17000 Nigerians Seek Asylum In Cameroon, Chad & Niger Over Boko Haram Threat
Nov 21, 2013 – 17000 Nigerians Seek Asylum In Cameroon, Chad & Niger Republic Over Boko Haram Threat
A recent study carried out by the United Nations High Commission for Refugees (UNHCR) revealed that no fewer than 36, 000 people have fled their homes in the North-eastern Nigerian states of Borno, Yobe and Adamawa to seek refuge in neighbouring nations, on account of the Boko Haram insurgency.
According to Ms. Angele Dikongue-Atangana, the UNHCR Representative to Nigeria and ECOWAS, while about 19,000 of the 36,000 refugees are Chadians and Nigeriens who have been forced to return home, the remaining 17,000 are bonafide Nigerians who are now seeking asylum in neighbouring Cameroun, Chad and Niger. This is a scary wake-up call to Nigeria to find a quick solution to the insurgency that is forcing our compatriots into refugee camps in surrounding countries.
Incidentally, these three countries into which the fleeing Nigerians have flocked, have over the years had many of their citizens seeking refuge and better lives in Nigeria. In essence, they do not have the capacity to accommodate the influx of such a large number of refugees from Nigeria or any other country. As a matter of fact, none of our neighbouring countries has the capacity to handle the kind of refugee situation that could arise from any serious breakdown of law and order in Nigeria. Although Dikongue-Atangana said the UNHCR “is working in collaboration with these countries to ensure that the refugee situation of the asylum seekers is determined, so as to guarantee their safety”, not too much can be expected from these countries.
It is disheartening that Nigerians now have to resort to seeking asylum in less endowed countries like Cameroun, Chad and Niger. This is more so because, out of about 1,800 refugees in Nigeria as at the end of last month, 865 were Cameroonians. Until now, Nigeria had provided a safe haven for refugees from other African countries, notably Liberia, Sierra Leone, Mali, Chad, Niger, Sudan, Cote d’Ivoire and Congo. Our porous borders have made it easy for those fleeing from unemployment, hunger and starvation in neighbouring countries to cross into Nigeria without any form of documentation. All these are outside the fact that Nigeria had to formally integrate over 1,200 of the last batch of Liberian refugees into the local Nigerian com,munities they were resident, while about 1,700 of them opted to return to Liberia.

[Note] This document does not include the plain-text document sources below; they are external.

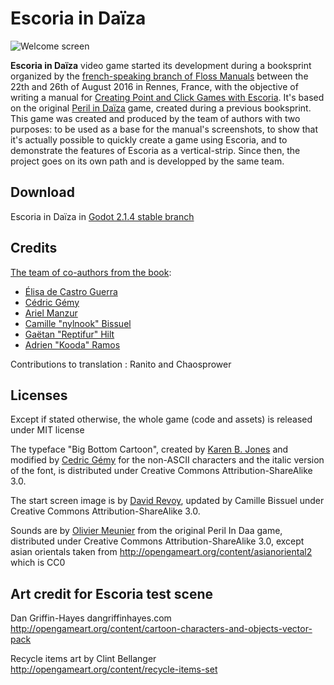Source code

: Escoria in Daïza
==============

![Welcome screen](https://github.com/flossmanualsfr/escoria/blob/master/device/ui/start-screen-escoria-in-daiza.png)

**Escoria in Daïza** video game started its development during a booksprint organized by the [french-speaking branch of Floss Manuals](http://fr.flossmanuals.net/) between the 22th and 26th of August 2016 in Rennes, France, with the objective of writing a manual for [Creating Point and Click Games with Escoria](https://fr.flossmanuals.net/creating-point-and-click-games-with-escoria/). It's based on the original [Peril in Daïza](http://perilendaiza.com/) game, created during a previous booksprint.
This game was created and produced by the team of authors with two purposes: to be used as a base for the manual's screenshots, to show that it's actually possible to quickly create a game using Escoria, and to demonstrate the features of Escoria as a vertical-strip.
Since then, the project goes on its own path and is developped by the same team.

Download
-------
Escoria in Daïza in [Godot 2.1.4 stable branch](https://github.com/flossmanualsfr/escoria/archive/2.1.4.zip) 


Credits
-------

[The team of co-authors from the book](https://fr.flossmanuals.net/creating-point-and-click-games-with-escoria/about-about-this-book/):

  - [Élisa de Castro Guerra](http://activdesign.eu)
  - [Cédric Gémy](http://activdesign.eu)
  - [Ariel Manzur](https://godotengine.org/)
  - [Camille "nylnook" Bissuel](http://nylnook.com/en)
  - [Gaëtan "Reptifur" Hilt](http://repti.fr)
  - [Adrien "Kooda" Ramos](http://upyum.com)

Contributions to translation : Ranito and Chaosprower


Licenses
--------
Except if stated otherwise, the whole game (code and assets) is released under MIT license

The typeface "Big Bottom Cartoon", created by [Karen B. Jones](http://karenbjones.com/) and modified by [Cedric Gémy](http://cgemy.com/) for the non-ASCII characters and the italic version of the font, is distributed under Creative Commons Attribution-ShareAlike 3.0.

The start screen image is by [David Revoy](http://davidrevoy.com/), updated by Camille Bissuel under Creative Commons Attribution-ShareAlike 3.0.

Sounds are by [Olivier Meunier](http://f-lat.org/) from the original Peril In Daa game, distributed under Creative Commons Attribution-ShareAlike 3.0, except asian orientals taken from http://opengameart.org/content/asianoriental2 which is CC0


Art credit for Escoria test scene
---------

Dan Griffin-Hayes dangriffinhayes.com
http://opengameart.org/content/cartoon-characters-and-objects-vector-pack

Recycle items art by Clint Bellanger
http://opengameart.org/content/recycle-items-set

We are now faced with a situation in which citizens of our Big Brother nation, Nigeria, are now running to countries that are just managing to survive, because of Islamist insurgents! We have always raised the alarm on the need to do everything possible to avert any cataclysmic situation that could lead to a serious refugee situation in Nigeria.
Although Nigeria is the fourth largest West African country, in terms of landmass, its over 160 million population is more than the population of the rest of West Africa put together. This means that the entire West Africa, put together, cannot absorb the refugees that would be thrown up by any serious crisis in Nigeria.
Until now, we have only had to cope with the problem of internally displaced persons, brought about by flood, communal and localized religious clashes. Incidentally, we have not done a great job of coping with this situation. Internally displaced persons from the numerous Jos crises are still crying for attention while we are still playing politics with the fate of those internally displaced by Boko Haram attacks.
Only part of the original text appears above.